ASSIGNED TASK
Across the entries that follow, count the lines with the string "your" and reply with that count alone.

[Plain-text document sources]
BEGIN

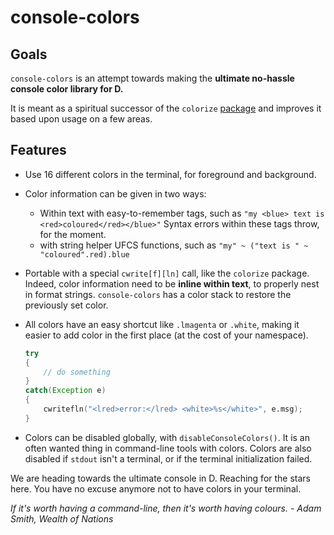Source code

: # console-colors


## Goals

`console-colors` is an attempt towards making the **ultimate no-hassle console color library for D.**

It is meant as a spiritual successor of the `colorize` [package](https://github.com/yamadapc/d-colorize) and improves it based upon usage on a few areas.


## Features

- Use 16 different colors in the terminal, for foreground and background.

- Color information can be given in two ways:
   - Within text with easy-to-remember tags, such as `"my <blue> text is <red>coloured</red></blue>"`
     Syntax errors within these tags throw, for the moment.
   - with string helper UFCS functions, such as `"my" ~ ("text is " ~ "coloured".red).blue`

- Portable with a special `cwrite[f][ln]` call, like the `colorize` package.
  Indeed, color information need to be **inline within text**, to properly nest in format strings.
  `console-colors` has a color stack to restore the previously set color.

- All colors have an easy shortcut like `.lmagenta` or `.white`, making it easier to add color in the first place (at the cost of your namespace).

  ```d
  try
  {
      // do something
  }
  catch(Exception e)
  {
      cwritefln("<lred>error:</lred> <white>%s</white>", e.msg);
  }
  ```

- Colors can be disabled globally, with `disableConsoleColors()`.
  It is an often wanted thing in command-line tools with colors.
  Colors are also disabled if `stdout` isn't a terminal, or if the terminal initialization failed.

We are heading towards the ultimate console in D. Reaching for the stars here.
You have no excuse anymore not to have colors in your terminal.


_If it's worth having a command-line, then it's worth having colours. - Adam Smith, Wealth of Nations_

END

SOLUTION TO THIS TASK
2